Pull every line with "nodes" from the data below and copy it.

Saved data entries
"""
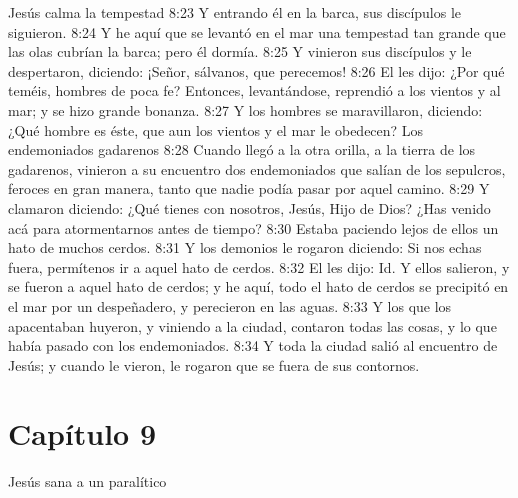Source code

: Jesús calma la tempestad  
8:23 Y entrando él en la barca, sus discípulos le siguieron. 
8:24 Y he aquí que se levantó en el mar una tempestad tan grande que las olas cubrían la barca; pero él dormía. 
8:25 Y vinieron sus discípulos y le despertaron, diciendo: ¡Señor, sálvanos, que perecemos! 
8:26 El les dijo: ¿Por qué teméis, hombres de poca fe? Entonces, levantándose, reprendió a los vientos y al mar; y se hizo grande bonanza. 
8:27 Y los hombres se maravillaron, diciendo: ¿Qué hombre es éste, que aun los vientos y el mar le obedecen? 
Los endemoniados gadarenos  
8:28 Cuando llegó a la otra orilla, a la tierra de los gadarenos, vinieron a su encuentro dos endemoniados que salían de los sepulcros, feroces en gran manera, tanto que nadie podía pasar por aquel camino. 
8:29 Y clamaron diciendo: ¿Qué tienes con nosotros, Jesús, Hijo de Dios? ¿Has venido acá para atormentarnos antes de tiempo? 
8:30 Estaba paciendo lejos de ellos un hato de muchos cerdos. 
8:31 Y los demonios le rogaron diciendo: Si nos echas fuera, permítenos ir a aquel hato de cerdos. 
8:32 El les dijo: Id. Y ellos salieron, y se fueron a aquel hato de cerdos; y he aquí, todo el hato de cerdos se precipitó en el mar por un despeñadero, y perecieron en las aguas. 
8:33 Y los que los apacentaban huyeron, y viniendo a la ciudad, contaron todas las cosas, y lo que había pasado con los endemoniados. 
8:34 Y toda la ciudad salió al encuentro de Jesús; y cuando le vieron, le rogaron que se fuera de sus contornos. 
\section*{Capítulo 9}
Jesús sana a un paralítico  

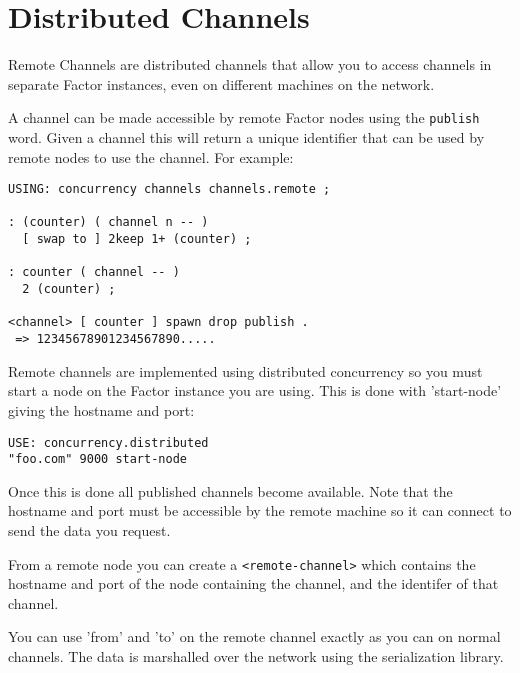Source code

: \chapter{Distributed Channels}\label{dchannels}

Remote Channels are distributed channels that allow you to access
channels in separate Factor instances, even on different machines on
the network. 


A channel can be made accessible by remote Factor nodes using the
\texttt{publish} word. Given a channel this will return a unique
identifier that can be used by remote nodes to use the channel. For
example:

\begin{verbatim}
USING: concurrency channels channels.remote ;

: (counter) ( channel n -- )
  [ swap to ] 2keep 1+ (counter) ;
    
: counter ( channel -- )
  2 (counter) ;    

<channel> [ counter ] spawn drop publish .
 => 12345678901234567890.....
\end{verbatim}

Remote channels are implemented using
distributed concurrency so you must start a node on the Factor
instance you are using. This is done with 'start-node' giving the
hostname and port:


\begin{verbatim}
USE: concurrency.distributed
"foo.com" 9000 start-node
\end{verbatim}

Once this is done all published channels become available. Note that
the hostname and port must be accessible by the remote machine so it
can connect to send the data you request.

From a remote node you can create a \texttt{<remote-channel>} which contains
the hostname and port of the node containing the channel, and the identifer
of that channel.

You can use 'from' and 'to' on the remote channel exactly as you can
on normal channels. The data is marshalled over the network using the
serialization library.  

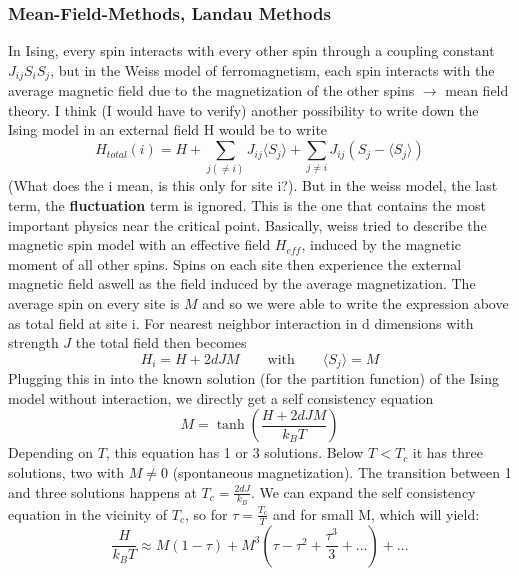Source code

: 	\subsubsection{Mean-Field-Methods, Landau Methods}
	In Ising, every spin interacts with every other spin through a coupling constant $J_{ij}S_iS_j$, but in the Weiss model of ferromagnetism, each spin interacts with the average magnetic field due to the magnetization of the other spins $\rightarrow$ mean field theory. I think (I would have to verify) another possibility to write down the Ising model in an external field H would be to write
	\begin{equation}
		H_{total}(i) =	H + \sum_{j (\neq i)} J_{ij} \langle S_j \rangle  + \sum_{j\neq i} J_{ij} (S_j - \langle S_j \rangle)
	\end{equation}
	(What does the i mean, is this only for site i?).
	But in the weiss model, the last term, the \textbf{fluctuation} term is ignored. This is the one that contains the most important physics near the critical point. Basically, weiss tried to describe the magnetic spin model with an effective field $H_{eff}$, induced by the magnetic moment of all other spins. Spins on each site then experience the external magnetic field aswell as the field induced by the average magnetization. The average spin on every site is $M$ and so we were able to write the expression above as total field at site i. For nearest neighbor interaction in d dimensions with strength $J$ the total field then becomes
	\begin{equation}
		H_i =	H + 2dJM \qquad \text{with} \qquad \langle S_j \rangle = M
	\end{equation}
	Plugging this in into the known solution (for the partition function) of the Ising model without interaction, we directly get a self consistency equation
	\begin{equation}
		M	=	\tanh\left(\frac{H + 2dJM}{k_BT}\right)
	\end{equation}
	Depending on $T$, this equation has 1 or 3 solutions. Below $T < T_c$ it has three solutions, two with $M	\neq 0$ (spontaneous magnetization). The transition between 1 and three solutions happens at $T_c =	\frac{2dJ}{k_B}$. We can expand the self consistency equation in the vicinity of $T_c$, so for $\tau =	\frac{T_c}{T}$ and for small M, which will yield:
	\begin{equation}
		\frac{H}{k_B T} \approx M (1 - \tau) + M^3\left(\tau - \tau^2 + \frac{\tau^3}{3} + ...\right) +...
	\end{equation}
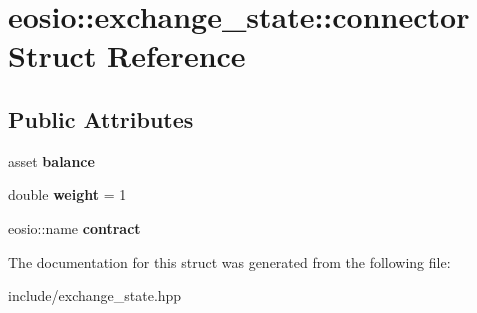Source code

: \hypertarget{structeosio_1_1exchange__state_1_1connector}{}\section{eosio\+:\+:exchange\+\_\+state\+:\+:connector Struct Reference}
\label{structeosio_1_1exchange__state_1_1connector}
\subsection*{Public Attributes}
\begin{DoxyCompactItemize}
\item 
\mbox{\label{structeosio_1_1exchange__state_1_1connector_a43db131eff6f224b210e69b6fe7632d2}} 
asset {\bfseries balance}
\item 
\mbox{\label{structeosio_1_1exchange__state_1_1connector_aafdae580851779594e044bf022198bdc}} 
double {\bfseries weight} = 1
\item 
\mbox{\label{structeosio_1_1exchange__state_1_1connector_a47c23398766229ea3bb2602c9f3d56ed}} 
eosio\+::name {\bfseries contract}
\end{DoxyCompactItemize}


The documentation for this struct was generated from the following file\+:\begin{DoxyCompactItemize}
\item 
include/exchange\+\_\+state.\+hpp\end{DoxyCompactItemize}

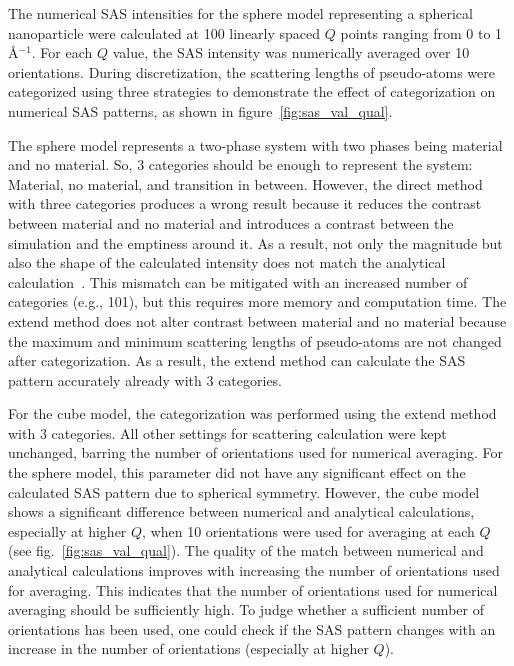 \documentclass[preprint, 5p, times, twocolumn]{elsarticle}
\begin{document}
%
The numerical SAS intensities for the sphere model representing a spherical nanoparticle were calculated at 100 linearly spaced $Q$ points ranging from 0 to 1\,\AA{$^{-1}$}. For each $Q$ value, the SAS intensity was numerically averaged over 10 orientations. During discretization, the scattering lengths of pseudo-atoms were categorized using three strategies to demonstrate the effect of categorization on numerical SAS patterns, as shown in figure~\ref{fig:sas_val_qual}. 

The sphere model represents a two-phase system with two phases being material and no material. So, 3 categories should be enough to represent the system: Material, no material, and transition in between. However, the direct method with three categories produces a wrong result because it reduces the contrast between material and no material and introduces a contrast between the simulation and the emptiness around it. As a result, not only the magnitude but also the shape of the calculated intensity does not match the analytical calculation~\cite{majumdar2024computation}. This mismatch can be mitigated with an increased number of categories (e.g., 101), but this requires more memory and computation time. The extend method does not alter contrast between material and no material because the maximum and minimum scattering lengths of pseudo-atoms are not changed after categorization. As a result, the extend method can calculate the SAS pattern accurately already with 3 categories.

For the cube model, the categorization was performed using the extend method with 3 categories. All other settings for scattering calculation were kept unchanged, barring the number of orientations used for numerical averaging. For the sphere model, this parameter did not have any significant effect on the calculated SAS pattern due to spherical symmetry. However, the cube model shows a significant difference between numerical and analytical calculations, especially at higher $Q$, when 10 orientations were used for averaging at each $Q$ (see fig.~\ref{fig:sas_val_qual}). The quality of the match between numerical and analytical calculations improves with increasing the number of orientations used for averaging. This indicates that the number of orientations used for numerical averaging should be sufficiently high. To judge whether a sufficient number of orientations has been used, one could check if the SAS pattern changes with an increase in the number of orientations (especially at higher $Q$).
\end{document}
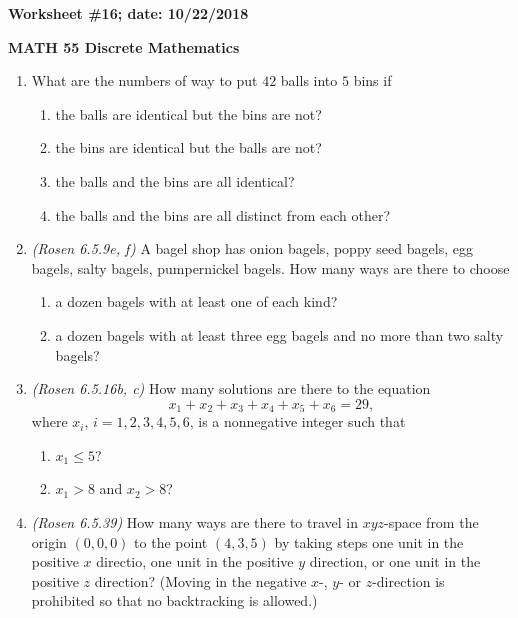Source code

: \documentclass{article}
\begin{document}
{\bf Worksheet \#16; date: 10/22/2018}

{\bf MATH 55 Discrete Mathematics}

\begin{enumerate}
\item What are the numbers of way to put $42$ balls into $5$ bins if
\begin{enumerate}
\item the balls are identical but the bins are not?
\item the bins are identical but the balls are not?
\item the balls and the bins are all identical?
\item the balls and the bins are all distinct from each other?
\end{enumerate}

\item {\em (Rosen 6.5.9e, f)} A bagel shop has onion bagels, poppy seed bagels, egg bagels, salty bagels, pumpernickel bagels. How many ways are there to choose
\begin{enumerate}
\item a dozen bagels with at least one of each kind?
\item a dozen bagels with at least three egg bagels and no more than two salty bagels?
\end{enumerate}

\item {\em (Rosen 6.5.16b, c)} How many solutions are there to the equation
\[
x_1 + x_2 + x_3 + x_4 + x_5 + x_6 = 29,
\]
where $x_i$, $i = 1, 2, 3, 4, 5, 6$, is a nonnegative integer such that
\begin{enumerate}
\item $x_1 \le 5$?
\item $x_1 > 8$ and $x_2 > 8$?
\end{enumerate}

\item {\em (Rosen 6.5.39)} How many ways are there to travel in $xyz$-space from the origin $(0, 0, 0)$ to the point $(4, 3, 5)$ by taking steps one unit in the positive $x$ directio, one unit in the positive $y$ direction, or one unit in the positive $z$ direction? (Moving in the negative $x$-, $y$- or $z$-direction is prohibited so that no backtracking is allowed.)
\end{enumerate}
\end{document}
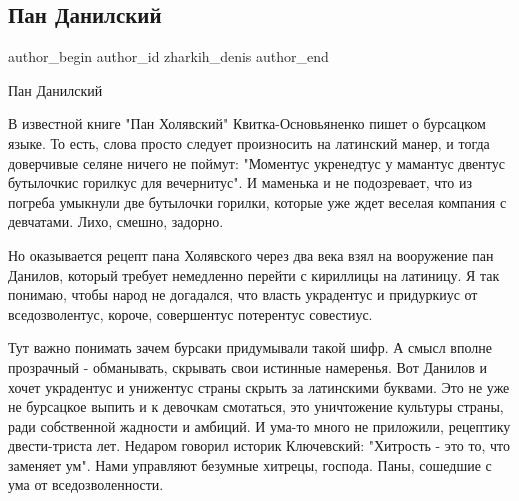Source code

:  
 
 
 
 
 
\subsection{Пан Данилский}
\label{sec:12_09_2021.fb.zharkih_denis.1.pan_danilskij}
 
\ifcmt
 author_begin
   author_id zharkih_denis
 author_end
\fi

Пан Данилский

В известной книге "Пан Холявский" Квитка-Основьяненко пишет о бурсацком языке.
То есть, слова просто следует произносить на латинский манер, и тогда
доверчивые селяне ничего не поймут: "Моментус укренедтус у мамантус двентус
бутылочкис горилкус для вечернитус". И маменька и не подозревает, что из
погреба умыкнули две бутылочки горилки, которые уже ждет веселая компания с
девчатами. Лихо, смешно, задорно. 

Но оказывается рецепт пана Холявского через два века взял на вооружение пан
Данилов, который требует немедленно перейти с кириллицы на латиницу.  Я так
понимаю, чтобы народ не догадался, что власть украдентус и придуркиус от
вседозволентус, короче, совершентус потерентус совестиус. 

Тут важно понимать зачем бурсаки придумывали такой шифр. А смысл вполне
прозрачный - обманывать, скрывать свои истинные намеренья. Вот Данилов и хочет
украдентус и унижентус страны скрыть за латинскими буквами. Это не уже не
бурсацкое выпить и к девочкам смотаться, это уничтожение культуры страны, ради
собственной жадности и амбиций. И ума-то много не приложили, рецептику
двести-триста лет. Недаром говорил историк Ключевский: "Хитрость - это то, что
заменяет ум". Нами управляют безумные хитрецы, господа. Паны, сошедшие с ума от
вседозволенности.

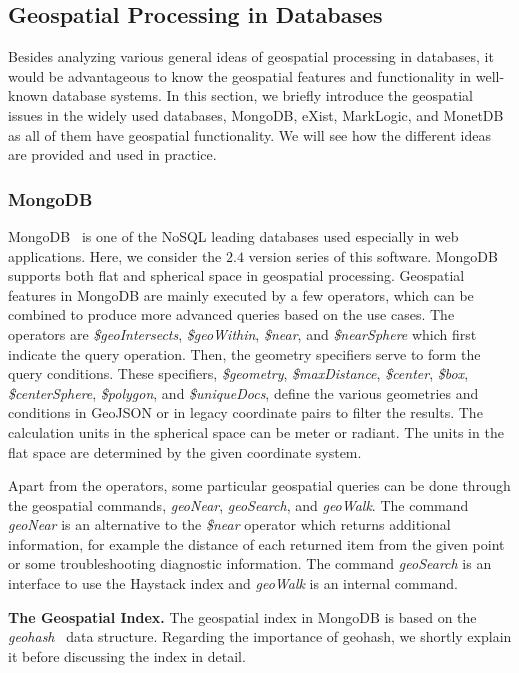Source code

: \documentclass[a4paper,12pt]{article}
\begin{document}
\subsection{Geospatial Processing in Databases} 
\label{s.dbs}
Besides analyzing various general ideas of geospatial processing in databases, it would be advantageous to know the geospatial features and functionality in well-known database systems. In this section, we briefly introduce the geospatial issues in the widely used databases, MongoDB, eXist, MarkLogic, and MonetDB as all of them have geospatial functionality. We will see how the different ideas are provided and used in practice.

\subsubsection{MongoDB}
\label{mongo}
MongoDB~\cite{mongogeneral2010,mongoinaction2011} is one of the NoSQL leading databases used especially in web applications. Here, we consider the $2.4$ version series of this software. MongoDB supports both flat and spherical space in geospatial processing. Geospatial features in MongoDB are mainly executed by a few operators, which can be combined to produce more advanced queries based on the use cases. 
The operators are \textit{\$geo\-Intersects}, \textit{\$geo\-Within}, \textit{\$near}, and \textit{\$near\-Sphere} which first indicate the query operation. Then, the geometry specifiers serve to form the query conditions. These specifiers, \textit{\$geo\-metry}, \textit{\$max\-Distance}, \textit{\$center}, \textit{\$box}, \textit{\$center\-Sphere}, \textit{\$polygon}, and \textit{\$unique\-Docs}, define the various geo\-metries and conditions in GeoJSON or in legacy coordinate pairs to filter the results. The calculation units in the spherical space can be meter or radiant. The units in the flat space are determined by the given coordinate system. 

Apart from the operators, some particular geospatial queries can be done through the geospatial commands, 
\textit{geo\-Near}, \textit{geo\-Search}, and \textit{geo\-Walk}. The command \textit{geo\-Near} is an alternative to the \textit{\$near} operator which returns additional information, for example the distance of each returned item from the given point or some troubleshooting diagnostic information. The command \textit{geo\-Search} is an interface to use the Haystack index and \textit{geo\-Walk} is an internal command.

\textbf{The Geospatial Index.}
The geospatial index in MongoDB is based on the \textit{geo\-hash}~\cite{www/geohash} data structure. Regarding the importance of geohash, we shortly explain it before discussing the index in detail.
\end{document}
"""
=== Task output ===
A channel can be made accessible by remote Factor nodes using the
identifier that can be used by remote nodes to use the channel. For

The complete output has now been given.